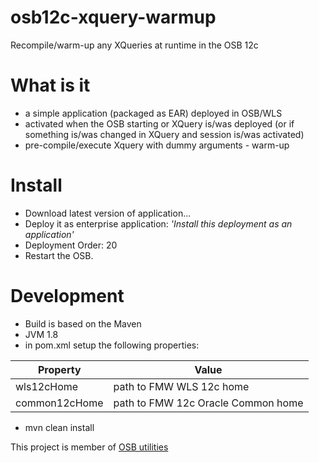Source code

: # osb12c-xquery-warmup
Recompile/warm-up any XQueries at runtime in the OSB 12c

# What is it
  - a simple application (packaged as EAR) deployed in OSB/WLS
  - activated when the OSB starting or XQuery is/was deployed (or if something is/was changed in XQuery and session is/was activated)
  - pre-compile/execute Xquery with dummy arguments - warm-up 

# Install
  - Download latest version of application...
  - Deploy it as enterprise application: _'Install this deployment as an application'_
  - Deployment Order: 20
  - Restart the OSB.

# Development
  - Build is based on the Maven
  - JVM 1.8
  - in pom.xml setup the following properties:
  
| Property        | Value       |
| ------------- |-------------| 
| wls12cHome | path to FMW WLS 12c home |
| common12cHome | path to FMW 12c Oracle Common home |
  - mvn clean install


This project is member of [OSB utilities](https://github.com/tomecode/osb-utilities)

•••

● **Your instructions**: An exact copy of the whole listing is required, minus the pictures.

● **Result of this task**:
Source code

: # osb12c-xquery-warmup
Recompile/warm-up any XQueries at runtime in the OSB 12c

# What is it
  - a simple application (packaged as EAR) deployed in OSB/WLS
  - activated when the OSB starting or XQuery is/was deployed (or if something is/was changed in XQuery and session is/was activated)
  - pre-compile/execute Xquery with dummy arguments - warm-up 

# Install
  - Download latest version of application...
  - Deploy it as enterprise application: _'Install this deployment as an application'_
  - Deployment Order: 20
  - Restart the OSB.

# Development
  - Build is based on the Maven
  - JVM 1.8
  - in pom.xml setup the following properties:
  
| Property        | Value       |
| ------------- |-------------| 
| wls12cHome | path to FMW WLS 12c home |
| common12cHome | path to FMW 12c Oracle Common home |
  - mvn clean install


This project is member of [OSB utilities](https://github.com/tomecode/osb-utilities)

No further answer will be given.